• Guest, the forum is undergoing some upgrades and so the usual themes will be unavailable for a few days. In the meantime, you can use the forum like normal. We'd love to know what you think about the forum! Take the 2025 Survey »

Not Sure I Can See This Working...

Ummmm.............I just don't know what to say to that, I suspect the sort of symbiotic relationship with caffeine that the user would have to develop might be more than most people could could handle
 
I drink more than 3 cups of tea a day and it states it won't be anytime soon, could be another decade. I have heard all different types of cures or less invasive management for Type 1 since my diagnosis in 1989, I will probably be dead by the time that eureka moment happens ( if it ever does ) :rolleyes: hmmmmmm

Quote :- The implant will not be ready for humans any time soon. Fussenegger believes it could be a decade before the necessary tests and trials are done to demonstrate that the approach is safe and effective. But if it does work, it could replace the regular injections that many diabetics require. “You could have your normal life back. The implant could last for six months to a year before it would need to be replaced,” said Fussenegger.
 
The major flaw with this is the ignorant assumption that everyone drinks coffee, tea, or other caffeine filled drinks.. My husband (not a diabetic) never touches them and i don't drink much coffee and mosf of that's been decaff... I long ago came to the conclusion that, to misquote my late uncle, many researchers and scientists are actually often much dafter than they're stupid looking.

Robbity
 
it won't be anytime soon, could be another decade.

The billion dollar development cost might make a tad on the expensive side, now or in ten years time.

The drug stimulates so-called beta cells in the pancreas to produce insulin which in turn controls blood sugar levels.

Even the non working beta cells? If one has beta cells?
 
The billion dollar development cost might make a tad on the expensive side, now or in ten years time.

The drug stimulates so-called beta cells in the pancreas to produce insulin which in turn controls blood sugar levels.

Even the non working beta cells?
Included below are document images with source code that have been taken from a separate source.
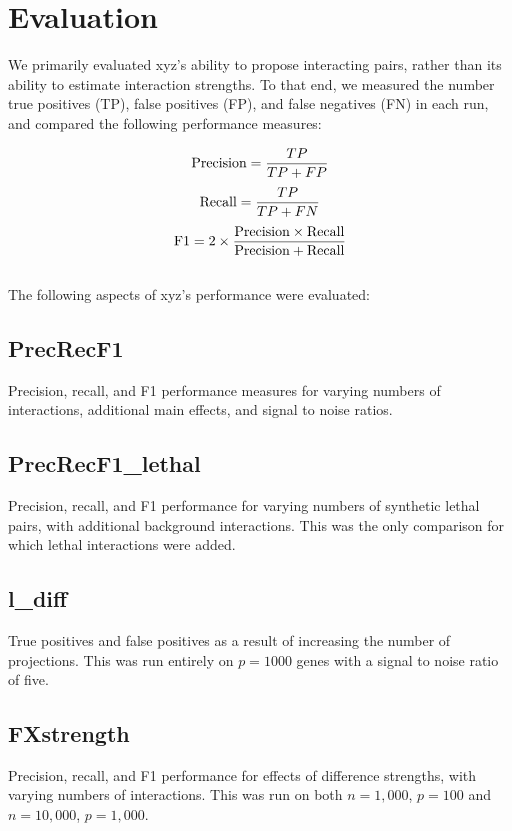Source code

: \section{Evaluation}

We primarily evaluated xyz's ability to propose interacting pairs, rather than its ability to estimate interaction strengths. To that end, we measured the number true positives (TP), false positives (FP), and false negatives (FN) in each run, and compared the following performance measures:

$$\textnormal{Precision} = \frac{TP}{TP + FP}$$
$$\textnormal{Recall} = \frac{TP}{TP + FN}$$
$$\textnormal{F1} = 2 \times \frac{\textnormal{Precision} \times \textnormal{Recall}}{\textnormal{Precision} + \textnormal{Recall}}$$
~\\
The following aspects of xyz's performance were evaluated:

\subsection{PrecRecF1}
Precision, recall, and F1 performance measures for varying numbers of interactions, additional main effects, and signal to noise ratios.

\subsection{PrecRecF1\_lethal}
Precision, recall, and F1 performance for varying numbers of synthetic lethal pairs, with additional background interactions. This was the only comparison for which lethal interactions were added.

\subsection{l\_diff}
True positives and false positives as a result of increasing the number of projections. This was run entirely on $p = 1000$ genes with a signal to noise ratio of five.

\subsection{FXstrength}
Precision, recall, and F1 performance for effects of difference strengths, with varying numbers of interactions. This was run on both $n = 1,000$, $p = 100$ and $n = 10,000$, $p = 1,000$.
If one has beta cells?

I for one have beta cells and also tea cells and koffy cells.
 
It would certainly make diabetes suck less if a feasible treatment was to drink coffee or have a caffeinated chocolate bar or something.
 
It would certainly make diabetes suck less if a feasible treatment was to drink coffee or have a caffeinated chocolate bar or something.

Not if it was the only way you could get insulin.

I can almost visualise all the threads we'd have on this forum, about how they'd drank a strong cup of coffee but still their blood glucose is too high, and someone saying, drink more, and someone else asking how strong it was, they'd be no room for anything else on the forum.
 
Reading this again, I am reminded of the difference between a bull and a bullock. This article is a load of the difference.

I saw the article this morning. Apart from poor proof reading when I read it (400 people instead of 400 million) there didn't seem to be much logic. Oh, and it starts with the phrase "The days of the insulin pen may be numbered" and then goes on to not talk about insulin pens at all.

The implant released GLP-1 which is normally available by injection. However there are long lasting variants which only require injection once a week. See https://www.diabetes.co.uk/diabetes-medication/incretin-mimetics.html.

So perhaps a relatively small subset of T2s who are beyond all oral medication but not yet on insulin?

The thing that really confused me was the strategy of triggering the dose by caffeine. I assume that you are on a fixed dose each day, not a variable dose controlled by testing. The implication of this is that you would have to have caffeine labelling of all food and drink, and caffeine counting applications on your mobile, to make sure that you get enough, but don't overdose. Imagine finding that you were seriously overdosing by accident because you hadn't realised that there was caffeine in a product.

Not the thing for long distance truck drivers (who allegedly have quite a high incidence of T2) if they are on Red Bull and multiple Espressos just to keep their eyes open.

This looks like a punt for more research grants.

In their defence, I can see that as a two stage strategy where you need to release a drug into the tissues or blood stream because it can't be taken orally, then having an implant and triggering it with a measured dose of another compound which can be taken orally and then passes into the blood stream can change regular injections into just taking pills.

However caffeine is in all sorts of things, so I don't think it is a suitable compound to use as a trigger.

Edit:
I am assuming that author of this piece knows very little about Diabetes. Or got very confused. Or left bits out by mistake.

There is a link at the bottom to a much earlier article
https://www.theguardian.com/science...t-could-eliminate-need-for-insulin-injections
where there is an implant which releases insulin, removing the need for injections.
Combining the chemical trigger and an insulin (not GLP-1) implant could give T1s and insulin dependant T2s a way of dosing with insulin without injections. However as far as I can see you would still have to test and decide how many pills to take.